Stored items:
▬▬▬
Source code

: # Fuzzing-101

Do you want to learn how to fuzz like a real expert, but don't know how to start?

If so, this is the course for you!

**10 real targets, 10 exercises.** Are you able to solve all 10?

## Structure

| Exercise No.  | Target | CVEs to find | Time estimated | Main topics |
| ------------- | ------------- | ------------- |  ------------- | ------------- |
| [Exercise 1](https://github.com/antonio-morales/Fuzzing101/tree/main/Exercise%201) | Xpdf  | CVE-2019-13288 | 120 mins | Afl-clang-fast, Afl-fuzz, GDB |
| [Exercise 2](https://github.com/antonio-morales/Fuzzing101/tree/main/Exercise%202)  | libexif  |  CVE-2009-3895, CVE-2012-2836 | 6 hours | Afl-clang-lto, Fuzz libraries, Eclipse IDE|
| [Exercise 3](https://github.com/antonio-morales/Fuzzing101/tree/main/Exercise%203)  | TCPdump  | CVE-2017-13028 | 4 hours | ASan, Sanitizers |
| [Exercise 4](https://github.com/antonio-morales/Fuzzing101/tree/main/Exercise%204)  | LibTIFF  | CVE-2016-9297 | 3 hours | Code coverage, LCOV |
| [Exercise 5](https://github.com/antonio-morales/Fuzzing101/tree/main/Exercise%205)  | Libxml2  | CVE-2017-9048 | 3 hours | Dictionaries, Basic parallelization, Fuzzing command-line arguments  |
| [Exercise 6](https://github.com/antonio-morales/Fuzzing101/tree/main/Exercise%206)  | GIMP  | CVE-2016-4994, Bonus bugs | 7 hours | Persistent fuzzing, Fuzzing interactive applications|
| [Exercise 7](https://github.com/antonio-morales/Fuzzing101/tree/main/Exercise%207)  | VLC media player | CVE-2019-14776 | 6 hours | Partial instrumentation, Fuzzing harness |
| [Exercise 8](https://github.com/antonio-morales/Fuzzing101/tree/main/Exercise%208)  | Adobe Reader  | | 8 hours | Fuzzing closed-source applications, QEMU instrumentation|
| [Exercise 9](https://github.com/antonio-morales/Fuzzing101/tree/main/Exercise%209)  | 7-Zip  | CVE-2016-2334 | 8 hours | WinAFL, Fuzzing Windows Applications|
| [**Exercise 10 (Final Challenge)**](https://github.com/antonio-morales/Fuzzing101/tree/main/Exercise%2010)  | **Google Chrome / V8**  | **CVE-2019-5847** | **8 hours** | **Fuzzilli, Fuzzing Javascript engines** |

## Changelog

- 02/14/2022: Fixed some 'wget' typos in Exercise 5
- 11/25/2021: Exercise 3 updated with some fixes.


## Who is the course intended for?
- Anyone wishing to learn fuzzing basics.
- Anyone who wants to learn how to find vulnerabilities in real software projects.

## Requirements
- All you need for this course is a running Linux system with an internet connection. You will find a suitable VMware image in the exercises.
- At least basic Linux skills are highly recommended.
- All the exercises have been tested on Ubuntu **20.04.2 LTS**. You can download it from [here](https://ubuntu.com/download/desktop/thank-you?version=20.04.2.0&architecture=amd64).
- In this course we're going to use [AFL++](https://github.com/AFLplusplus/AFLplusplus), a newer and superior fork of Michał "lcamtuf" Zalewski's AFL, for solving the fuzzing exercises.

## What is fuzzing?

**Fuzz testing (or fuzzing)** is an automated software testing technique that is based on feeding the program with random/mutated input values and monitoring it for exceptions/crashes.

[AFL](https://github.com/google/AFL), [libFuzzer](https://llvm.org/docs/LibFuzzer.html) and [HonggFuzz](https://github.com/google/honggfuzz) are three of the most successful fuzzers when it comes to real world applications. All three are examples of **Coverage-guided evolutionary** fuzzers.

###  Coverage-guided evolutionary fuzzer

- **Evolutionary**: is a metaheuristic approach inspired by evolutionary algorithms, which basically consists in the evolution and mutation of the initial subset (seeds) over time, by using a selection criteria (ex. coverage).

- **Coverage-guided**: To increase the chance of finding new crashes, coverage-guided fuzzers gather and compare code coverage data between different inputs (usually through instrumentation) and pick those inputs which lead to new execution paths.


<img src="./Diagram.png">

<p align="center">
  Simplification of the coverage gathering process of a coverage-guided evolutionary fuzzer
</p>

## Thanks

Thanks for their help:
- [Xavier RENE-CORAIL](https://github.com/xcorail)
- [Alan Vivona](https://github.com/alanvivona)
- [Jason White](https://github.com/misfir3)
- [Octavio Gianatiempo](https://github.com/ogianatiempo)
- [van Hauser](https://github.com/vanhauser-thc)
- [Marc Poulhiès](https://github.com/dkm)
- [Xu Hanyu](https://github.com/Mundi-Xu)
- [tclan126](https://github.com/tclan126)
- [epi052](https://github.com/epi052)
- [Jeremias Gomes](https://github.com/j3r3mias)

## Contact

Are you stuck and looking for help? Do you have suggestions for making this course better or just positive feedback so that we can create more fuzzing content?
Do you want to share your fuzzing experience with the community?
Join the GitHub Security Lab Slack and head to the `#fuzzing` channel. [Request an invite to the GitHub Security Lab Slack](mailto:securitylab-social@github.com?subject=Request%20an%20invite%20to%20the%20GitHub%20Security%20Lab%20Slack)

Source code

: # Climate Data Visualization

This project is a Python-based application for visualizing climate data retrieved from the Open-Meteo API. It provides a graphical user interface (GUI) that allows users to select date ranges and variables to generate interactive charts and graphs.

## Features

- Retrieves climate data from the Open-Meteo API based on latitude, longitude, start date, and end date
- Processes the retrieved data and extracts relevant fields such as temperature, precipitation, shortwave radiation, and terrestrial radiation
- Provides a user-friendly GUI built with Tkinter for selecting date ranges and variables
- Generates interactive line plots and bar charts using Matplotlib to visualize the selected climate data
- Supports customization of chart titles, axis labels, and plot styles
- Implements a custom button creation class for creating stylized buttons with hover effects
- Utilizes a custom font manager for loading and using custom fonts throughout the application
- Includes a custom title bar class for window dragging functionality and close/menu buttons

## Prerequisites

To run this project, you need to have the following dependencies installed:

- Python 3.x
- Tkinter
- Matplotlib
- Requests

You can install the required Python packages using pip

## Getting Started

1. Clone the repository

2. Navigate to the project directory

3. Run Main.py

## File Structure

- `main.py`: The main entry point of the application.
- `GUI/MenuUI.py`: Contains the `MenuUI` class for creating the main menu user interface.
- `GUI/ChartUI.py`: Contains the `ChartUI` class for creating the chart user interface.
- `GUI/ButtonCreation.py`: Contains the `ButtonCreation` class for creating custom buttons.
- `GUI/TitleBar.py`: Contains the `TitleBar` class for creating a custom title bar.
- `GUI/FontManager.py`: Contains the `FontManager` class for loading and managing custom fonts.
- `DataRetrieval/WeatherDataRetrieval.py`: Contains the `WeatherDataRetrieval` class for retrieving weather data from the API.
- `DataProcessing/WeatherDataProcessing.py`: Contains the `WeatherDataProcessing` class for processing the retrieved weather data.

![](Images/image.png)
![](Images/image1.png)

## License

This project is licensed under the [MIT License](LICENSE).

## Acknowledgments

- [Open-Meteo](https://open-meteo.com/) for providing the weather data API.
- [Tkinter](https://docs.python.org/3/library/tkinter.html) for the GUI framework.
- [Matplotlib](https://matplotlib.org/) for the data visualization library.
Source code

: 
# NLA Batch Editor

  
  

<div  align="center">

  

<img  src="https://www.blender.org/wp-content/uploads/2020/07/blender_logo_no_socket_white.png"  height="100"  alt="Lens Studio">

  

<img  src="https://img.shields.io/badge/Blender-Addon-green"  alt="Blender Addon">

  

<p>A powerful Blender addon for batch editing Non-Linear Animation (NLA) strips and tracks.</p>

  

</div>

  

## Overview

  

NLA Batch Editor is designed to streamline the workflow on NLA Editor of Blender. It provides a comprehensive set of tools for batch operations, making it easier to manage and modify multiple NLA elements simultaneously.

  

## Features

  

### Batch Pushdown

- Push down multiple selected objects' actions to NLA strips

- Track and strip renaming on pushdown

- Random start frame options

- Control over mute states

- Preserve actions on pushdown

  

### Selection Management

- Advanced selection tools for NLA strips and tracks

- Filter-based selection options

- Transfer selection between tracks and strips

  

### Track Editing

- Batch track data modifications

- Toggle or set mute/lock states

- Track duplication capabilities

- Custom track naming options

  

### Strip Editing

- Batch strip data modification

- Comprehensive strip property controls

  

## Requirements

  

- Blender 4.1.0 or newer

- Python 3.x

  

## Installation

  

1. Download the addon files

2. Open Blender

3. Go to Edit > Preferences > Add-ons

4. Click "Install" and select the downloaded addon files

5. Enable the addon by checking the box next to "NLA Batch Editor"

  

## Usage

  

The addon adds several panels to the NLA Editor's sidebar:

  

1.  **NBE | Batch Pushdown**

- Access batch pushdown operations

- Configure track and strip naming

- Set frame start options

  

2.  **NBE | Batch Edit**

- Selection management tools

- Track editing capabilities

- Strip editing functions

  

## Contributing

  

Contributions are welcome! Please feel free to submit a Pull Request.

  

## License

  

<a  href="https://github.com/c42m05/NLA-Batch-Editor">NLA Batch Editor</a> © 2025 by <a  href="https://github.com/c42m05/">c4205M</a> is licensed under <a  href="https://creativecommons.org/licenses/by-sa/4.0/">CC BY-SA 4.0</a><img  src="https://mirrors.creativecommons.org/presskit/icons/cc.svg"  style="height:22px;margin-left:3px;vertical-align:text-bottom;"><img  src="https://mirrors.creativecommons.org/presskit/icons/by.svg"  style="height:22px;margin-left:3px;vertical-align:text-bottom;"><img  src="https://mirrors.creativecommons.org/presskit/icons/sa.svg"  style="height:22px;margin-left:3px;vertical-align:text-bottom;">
▬▬▬
Directions for this task: Working from the records above, write out verbatim only the lines from the line containing "## Overview" through the line containing "- Blender 4.1.0 or newer".

Solution to the problem:
## Overview

  

NLA Batch Editor is designed to streamline the workflow on NLA Editor of Blender. It provides a comprehensive set of tools for batch operations, making it easier to manage and modify multiple NLA elements simultaneously.

  

## Features

  

### Batch Pushdown

- Push down multiple selected objects' actions to NLA strips

- Track and strip renaming on pushdown

- Random start frame options

- Control over mute states

- Preserve actions on pushdown

  

### Selection Management

- Advanced selection tools for NLA strips and tracks

- Filter-based selection options

- Transfer selection between tracks and strips

  

### Track Editing

- Batch track data modifications

- Toggle or set mute/lock states

- Track duplication capabilities

- Custom track naming options

  

### Strip Editing

- Batch strip data modification

- Comprehensive strip property controls

  

## Requirements

  

- Blender 4.1.0 or newer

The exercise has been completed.